En toile de fond de la guerre en Ukraine, la souveraineté européenne semble être un frein sérieux pour les acteurs technologiques de la défense et de la sécurité : l’OTAN a créé cette année un fonds d’un milliard d’euros pour soutenir les startups européennes de la défense.
🇮🇩 Indonésie : TikTok a trouvé la parade pour sauver ses parts de marché
TikTok, propriété du groupe chinois ByteDance, vient d’investir 1,5 milliard de dollars dans le groupe e-commerce GotTo/Tokopedia. Cette participation majoritaire dans Tokopedia intervient deux mois après l’interdiction de TikTok Shop par les autorités du pays. L’activité de live-shopping TikTok, lancée dans ce pays qui compte 125 millions utilisateurs de l’application chinoise, va donc pouvoir reprendre, face à la concurrence jusque là dominée par Tokopedia, Shopee et Lazada. L’Indonésie est le 2ème plus gros marché de TikTok, après les USA.
🇬🇧 Le deal Microsoft-OpenAI dans l’oeil des gendarmes de la concurrence
La nouvelle est passée presque inaperçue, et pourtant elle est intervenue le même jour que l’annonce de l’IA Act européen, vendredi 8 décembre. La Grande-Bretagne lance un préalable à une enquête sur les liens qu’entretiennent Microsoft et OpenAI, éditeur de ChatGPT.
→ Rappel des faits : En 2019, Microsoft investit 13 milliards de dollars dans la société fondée par Sam Altman, essentiellement en apports industriels et capacités d’infrastructure de son offre Cloud, Microsoft Azure. Après la crise de gouvernance qui a débouché sur un licenciement de Sam Altman, embauché par Satya Nadella, revenu quelques jours plus tard aux manettes d’OpenAI, Microsoft obtient un siège au conseil d’administration sans droit de vote de la société à but lucratif, la holding OpenAI. Dès cette année, Microsoft a intégré la technologie d'OpenAI dans ses produits, notamment son logiciel Office Workplace, son moteur de recherche Bing et sa plateforme de code GitHub.
→ Ce qui motive la CMA anglaise (Competition and Markets Authority) à recueillir les avis des personnes du secteur, c’est le soupçon d’un monopole sur le marché de l’intelligence artificielle, en plein boom depuis la sortie de l’application d’IA générative, ChatGPT en novembre 2022.
Pour rappel, la CMA britannique s’était opposée cette année au rachat du géant des jeux vidéo Activision Blizzard par Microsoft, pour 75 milliards de dollars, qui a mis plus de 21 mois à concrétiser l’opération.
🇳🇱 ASML est désormais dirigée par le Français Christophe Fouquet…
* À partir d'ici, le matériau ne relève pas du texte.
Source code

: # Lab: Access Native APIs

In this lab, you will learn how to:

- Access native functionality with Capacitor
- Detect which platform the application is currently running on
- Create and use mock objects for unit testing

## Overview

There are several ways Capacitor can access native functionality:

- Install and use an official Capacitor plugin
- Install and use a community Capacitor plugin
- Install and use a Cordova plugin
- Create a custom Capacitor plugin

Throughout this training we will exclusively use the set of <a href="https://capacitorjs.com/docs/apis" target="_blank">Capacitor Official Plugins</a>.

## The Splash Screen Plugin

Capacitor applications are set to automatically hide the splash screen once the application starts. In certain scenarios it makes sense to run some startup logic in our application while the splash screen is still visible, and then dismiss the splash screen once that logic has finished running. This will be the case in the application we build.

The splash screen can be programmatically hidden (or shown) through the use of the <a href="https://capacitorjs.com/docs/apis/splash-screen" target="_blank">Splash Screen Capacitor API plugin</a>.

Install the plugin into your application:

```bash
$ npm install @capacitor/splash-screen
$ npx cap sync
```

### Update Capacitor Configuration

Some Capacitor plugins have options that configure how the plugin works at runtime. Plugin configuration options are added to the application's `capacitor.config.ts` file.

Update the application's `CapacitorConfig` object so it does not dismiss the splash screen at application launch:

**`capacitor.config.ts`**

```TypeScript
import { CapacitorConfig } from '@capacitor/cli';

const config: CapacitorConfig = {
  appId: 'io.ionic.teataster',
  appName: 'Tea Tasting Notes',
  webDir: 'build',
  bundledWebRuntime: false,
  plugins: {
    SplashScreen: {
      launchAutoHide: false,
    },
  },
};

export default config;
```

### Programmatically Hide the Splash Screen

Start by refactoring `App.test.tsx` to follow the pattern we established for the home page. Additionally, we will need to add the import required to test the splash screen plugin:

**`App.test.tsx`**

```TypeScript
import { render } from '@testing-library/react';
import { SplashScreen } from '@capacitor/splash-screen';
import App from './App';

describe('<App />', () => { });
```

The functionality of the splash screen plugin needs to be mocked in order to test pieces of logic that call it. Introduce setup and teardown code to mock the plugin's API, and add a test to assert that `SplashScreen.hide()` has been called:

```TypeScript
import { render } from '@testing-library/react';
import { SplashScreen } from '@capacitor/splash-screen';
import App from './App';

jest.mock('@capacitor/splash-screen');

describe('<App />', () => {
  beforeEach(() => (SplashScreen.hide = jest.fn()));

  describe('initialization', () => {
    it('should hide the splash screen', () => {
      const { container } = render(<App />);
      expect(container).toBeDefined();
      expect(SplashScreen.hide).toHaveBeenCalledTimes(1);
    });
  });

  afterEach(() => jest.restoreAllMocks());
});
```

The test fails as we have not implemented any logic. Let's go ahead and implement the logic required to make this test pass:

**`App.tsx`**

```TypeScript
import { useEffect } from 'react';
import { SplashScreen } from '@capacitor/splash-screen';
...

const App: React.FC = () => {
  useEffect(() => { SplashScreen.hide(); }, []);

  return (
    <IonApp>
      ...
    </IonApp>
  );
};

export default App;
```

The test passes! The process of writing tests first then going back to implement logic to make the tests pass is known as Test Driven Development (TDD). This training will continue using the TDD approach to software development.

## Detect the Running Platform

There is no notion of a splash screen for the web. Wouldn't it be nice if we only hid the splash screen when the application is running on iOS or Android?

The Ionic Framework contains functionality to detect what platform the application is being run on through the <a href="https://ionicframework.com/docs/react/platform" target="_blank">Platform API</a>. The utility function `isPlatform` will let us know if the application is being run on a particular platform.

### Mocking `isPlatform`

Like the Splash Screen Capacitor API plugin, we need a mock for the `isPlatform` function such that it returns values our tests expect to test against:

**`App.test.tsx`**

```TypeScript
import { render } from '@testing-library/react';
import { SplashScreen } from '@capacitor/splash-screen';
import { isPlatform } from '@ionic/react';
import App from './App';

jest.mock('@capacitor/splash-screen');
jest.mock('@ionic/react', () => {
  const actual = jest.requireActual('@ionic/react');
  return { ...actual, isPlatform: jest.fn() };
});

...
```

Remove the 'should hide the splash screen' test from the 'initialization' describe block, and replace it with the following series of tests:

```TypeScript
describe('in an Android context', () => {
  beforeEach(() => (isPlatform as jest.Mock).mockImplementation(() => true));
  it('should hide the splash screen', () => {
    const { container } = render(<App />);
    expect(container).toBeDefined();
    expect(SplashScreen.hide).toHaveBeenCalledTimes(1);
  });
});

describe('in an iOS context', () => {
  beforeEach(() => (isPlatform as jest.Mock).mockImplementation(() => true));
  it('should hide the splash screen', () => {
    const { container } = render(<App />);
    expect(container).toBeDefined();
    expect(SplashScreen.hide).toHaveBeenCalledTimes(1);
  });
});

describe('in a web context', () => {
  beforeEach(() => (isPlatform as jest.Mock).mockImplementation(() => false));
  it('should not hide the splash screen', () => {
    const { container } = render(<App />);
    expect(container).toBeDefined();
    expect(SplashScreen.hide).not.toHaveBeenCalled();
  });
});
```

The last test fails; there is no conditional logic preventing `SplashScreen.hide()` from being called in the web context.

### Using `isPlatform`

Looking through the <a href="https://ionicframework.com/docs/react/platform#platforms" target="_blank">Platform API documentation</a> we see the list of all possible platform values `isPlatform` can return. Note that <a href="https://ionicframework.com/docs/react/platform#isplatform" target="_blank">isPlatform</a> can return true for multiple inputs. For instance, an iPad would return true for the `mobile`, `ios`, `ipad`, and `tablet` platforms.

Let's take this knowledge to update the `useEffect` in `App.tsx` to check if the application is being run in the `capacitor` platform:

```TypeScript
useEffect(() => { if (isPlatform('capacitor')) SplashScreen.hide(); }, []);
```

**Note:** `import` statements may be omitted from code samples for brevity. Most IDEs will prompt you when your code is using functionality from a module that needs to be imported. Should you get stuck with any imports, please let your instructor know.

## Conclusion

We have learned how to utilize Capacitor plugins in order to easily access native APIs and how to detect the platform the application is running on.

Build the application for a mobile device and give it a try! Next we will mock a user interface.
Le géant des semi-conducteurs ASML, une entreprise-clé de l’industrie des semi-conducteurs basée aux Pays-Bas, change sa gouvernance : Christophe Fouquet, un Français qui a passé 15 ans dans l’entreprise, se voit confier les rênes de ce leader mondial. Il prendra le relais de l’actuel CEO Peter Wennink à partir du mois d’avril prochain. Martin van den Brink, Chief Technology Officer de la société, partira aussi au printemps. C’est donc pour ASML un nouveau tournant, alors que la société est au coeur de multiples rivalités; concurrentielles d’abord de part ses liens avec l’écosystème. Géopolitiques ensuite avec la politique de sanctions américaines vis-à-vis de la Chine, qui rejaillit sur son gouvernement de tutelle, les Pays-Bas. En juin dernier, la société s’était vue imposer de ne pas commercialiser certaines de ses technologies de pointe, notamment à des fins militaires.
🇰🇷 …Et fait alliance avec le président sud-coréen Yoon Suk Yeol
C’est après une visite de plusieurs jours aux Pays-Bas que Yoon Suk Yeol, le Président de la Corée Sud, a annoncé la construction d’une usine de puces avancées avec ASML. L’entreprise néerlandaise, spécialiste unique au monde de la photolithographie, va investir 760 millions de dollars pour arriver à l’objectif de Samsung : fabriquer des puces encore plus petites, proches de 2 nanomètres en 2025 comme annoncé en juin dernier.
Il s’agit donc de maintenir le leadership du “fleuron” Samsung, 2ème plus gros fabricant de puces après le taïwanais TSMC et l’américain Intel. Sans le savoir-faire en photolithographie d’AMSL, aucune de ces sociétés de l’industrie des semi-conducteurs ne pourraient s’imposer sur un marché dont la demande explose, notamment due aux applications d’intelligence artificielle.